PROMPT ▸ What is the number of lines in the data below that hold the word "doit"? Give nothing beyond that number.

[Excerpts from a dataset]
※
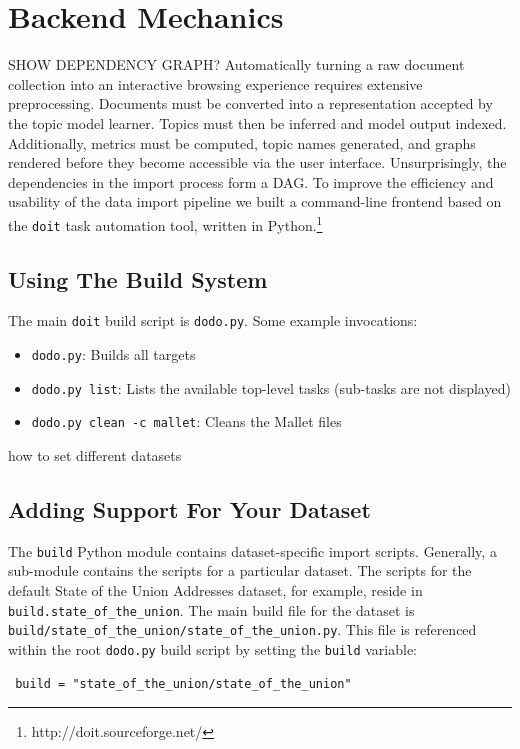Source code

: \documentclass[a4paper,10pt]{article}
\begin{document}
\section{Backend Mechanics}
SHOW DEPENDENCY GRAPH?
Automatically turning a raw document collection into an interactive browsing
experience requires extensive preprocessing. Documents must be converted into a
representation accepted by the topic model learner. Topics must then be inferred
and model output indexed. Additionally, metrics must be computed, topic names
generated, and graphs rendered before they become accessible via the user
interface. Unsurprisingly, the dependencies in the import process form a DAG. To
improve the efficiency and usability of the data import pipeline we built a
command-line frontend based on the \verb/doit/ task automation tool, written in
Python.\footnote{http://doit.sourceforge.net/}

\subsection{Using The Build System}
The main \verb/doit/ build script is \verb/dodo.py/. Some example invocations:
\begin{itemize}
 \item \verb/dodo.py/: Builds all targets
 \item \verb/dodo.py list/: Lists the available top-level tasks (sub-tasks are not displayed)
 \item \verb/dodo.py clean -c mallet/: Cleans the Mallet files

\end{itemize}

%

how to set different datasets

\subsection{Adding Support For Your Dataset}
The \verb/build/ Python module contains dataset-specific import scripts. Generally, a sub-module contains the scripts for a particular dataset. The scripts for the default State of the Union Addresses dataset, for example, reside in \verb/build.state_of_the_union/. The main build file for the dataset is \verb#build/state_of_the_union/state_of_the_union.py#. This file is referenced within the root \verb/dodo.py/ build script by setting the \verb/build/ variable:
\begin{verbatim}
 build = "state_of_the_union/state_of_the_union"
\end{verbatim}
\end{document}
※
WRITTEN SOLUTION ▸ 3